**TASK ITEM**. The response should contain every record, reproduced exactly.

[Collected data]
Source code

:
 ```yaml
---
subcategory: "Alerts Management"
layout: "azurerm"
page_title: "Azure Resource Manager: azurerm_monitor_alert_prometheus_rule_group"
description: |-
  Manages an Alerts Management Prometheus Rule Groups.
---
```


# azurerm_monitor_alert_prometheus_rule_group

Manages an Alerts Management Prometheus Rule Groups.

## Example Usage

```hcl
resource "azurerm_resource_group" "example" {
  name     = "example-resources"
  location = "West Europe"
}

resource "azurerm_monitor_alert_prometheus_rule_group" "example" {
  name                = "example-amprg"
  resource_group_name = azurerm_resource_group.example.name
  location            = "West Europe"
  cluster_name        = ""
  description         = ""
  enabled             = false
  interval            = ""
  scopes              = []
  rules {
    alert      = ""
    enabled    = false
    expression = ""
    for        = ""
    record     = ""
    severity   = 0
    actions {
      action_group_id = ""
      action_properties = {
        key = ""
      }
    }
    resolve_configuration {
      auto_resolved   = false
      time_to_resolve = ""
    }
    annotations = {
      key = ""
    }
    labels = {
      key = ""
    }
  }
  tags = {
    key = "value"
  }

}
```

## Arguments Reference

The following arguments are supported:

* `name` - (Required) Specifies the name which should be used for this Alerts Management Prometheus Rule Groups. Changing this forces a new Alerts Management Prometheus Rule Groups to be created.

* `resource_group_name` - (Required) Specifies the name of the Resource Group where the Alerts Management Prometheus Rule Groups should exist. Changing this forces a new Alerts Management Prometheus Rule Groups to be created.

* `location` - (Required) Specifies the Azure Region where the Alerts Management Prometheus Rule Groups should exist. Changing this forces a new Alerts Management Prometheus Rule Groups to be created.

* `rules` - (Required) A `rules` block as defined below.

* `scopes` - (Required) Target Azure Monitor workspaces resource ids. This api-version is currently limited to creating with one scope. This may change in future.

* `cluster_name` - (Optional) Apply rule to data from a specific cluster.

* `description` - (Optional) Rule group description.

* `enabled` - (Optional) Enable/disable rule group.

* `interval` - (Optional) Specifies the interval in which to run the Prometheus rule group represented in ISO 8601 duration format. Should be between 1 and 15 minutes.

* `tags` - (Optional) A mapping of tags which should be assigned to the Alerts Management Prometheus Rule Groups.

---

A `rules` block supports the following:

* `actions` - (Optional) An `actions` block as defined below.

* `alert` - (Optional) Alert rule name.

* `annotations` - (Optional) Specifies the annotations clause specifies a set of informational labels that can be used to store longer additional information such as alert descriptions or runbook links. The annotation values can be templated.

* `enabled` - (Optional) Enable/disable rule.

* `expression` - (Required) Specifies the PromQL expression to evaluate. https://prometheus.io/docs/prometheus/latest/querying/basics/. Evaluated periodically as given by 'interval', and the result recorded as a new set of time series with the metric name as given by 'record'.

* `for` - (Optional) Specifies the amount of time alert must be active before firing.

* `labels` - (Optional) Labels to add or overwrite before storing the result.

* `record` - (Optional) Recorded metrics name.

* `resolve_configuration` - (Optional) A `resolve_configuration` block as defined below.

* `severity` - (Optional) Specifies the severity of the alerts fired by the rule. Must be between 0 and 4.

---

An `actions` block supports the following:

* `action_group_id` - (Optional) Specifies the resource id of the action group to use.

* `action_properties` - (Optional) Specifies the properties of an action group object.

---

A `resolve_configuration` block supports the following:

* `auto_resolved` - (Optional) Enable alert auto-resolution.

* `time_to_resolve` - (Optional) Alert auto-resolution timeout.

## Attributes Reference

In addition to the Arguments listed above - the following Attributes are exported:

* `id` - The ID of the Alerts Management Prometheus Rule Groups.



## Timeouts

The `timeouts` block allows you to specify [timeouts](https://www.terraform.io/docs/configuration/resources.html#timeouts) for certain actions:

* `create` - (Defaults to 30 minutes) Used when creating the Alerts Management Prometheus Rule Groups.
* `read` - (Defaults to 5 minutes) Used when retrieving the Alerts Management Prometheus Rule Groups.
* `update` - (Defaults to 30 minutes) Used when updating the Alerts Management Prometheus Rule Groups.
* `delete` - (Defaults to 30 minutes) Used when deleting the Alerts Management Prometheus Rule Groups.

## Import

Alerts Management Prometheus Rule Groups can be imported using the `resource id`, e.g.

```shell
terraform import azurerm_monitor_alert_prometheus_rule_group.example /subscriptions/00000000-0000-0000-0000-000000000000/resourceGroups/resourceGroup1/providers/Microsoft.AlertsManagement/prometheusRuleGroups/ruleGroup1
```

**ANSWER BOX**.
Source code

:
 ```yaml
---
subcategory: "Alerts Management"
layout: "azurerm"
page_title: "Azure Resource Manager: azurerm_monitor_alert_prometheus_rule_group"
description: |-
  Manages an Alerts Management Prometheus Rule Groups.
---
```


# azurerm_monitor_alert_prometheus_rule_group

Manages an Alerts Management Prometheus Rule Groups.

## Example Usage

```hcl
resource "azurerm_resource_group" "example" {
  name     = "example-resources"
  location = "West Europe"
}

resource "azurerm_monitor_alert_prometheus_rule_group" "example" {
  name                = "example-amprg"
  resource_group_name = azurerm_resource_group.example.name
  location            = "West Europe"
  cluster_name        = ""
  description         = ""
  enabled             = false
  interval            = ""
  scopes              = []
  rules {
    alert      = ""
    enabled    = false
    expression = ""
    for        = ""
    record     = ""
    severity   = 0
    actions {
      action_group_id = ""
      action_properties = {
        key = ""
      }
    }
    resolve_configuration {
      auto_resolved   = false
      time_to_resolve = ""
    }
    annotations = {
      key = ""
    }
    labels = {
      key = ""
    }
  }
  tags = {
    key = "value"
  }

}
```

## Arguments Reference

The following arguments are supported:

* `name` - (Required) Specifies the name which should be used for this Alerts Management Prometheus Rule Groups. Changing this forces a new Alerts Management Prometheus Rule Groups to be created.

* `resource_group_name` - (Required) Specifies the name of the Resource Group where the Alerts Management Prometheus Rule Groups should exist. Changing this forces a new Alerts Management Prometheus Rule Groups to be created.

* `location` - (Required) Specifies the Azure Region where the Alerts Management Prometheus Rule Groups should exist. Changing this forces a new Alerts Management Prometheus Rule Groups to be created.

* `rules` - (Required) A `rules` block as defined below.

* `scopes` - (Required) Target Azure Monitor workspaces resource ids. This api-version is currently limited to creating with one scope. This may change in future.

* `cluster_name` - (Optional) Apply rule to data from a specific cluster.

* `description` - (Optional) Rule group description.

* `enabled` - (Optional) Enable/disable rule group.

* `interval` - (Optional) Specifies the interval in which to run the Prometheus rule group represented in ISO 8601 duration format. Should be between 1 and 15 minutes.

* `tags` - (Optional) A mapping of tags which should be assigned to the Alerts Management Prometheus Rule Groups.

---

A `rules` block supports the following:

* `actions` - (Optional) An `actions` block as defined below.

* `alert` - (Optional) Alert rule name.

* `annotations` - (Optional) Specifies the annotations clause specifies a set of informational labels that can be used to store longer additional information such as alert descriptions or runbook links. The annotation values can be templated.

* `enabled` - (Optional) Enable/disable rule.

* `expression` - (Required) Specifies the PromQL expression to evaluate. https://prometheus.io/docs/prometheus/latest/querying/basics/. Evaluated periodically as given by 'interval', and the result recorded as a new set of time series with the metric name as given by 'record'.

* `for` - (Optional) Specifies the amount of time alert must be active before firing.

* `labels` - (Optional) Labels to add or overwrite before storing the result.

* `record` - (Optional) Recorded metrics name.

* `resolve_configuration` - (Optional) A `resolve_configuration` block as defined below.

* `severity` - (Optional) Specifies the severity of the alerts fired by the rule. Must be between 0 and 4.

---

An `actions` block supports the following:

* `action_group_id` - (Optional) Specifies the resource id of the action group to use.

* `action_properties` - (Optional) Specifies the properties of an action group object.

---

A `resolve_configuration` block supports the following:

* `auto_resolved` - (Optional) Enable alert auto-resolution.

* `time_to_resolve` - (Optional) Alert auto-resolution timeout.

## Attributes Reference

In addition to the Arguments listed above - the following Attributes are exported:

* `id` - The ID of the Alerts Management Prometheus Rule Groups.



## Timeouts

The `timeouts` block allows you to specify [timeouts](https://www.terraform.io/docs/configuration/resources.html#timeouts) for certain actions:

* `create` - (Defaults to 30 minutes) Used when creating the Alerts Management Prometheus Rule Groups.
* `read` - (Defaults to 5 minutes) Used when retrieving the Alerts Management Prometheus Rule Groups.
* `update` - (Defaults to 30 minutes) Used when updating the Alerts Management Prometheus Rule Groups.
* `delete` - (Defaults to 30 minutes) Used when deleting the Alerts Management Prometheus Rule Groups.

## Import

Alerts Management Prometheus Rule Groups can be imported using the `resource id`, e.g.

```shell
terraform import azurerm_monitor_alert_prometheus_rule_group.example /subscriptions/00000000-0000-0000-0000-000000000000/resourceGroups/resourceGroup1/providers/Microsoft.AlertsManagement/prometheusRuleGroups/ruleGroup1
```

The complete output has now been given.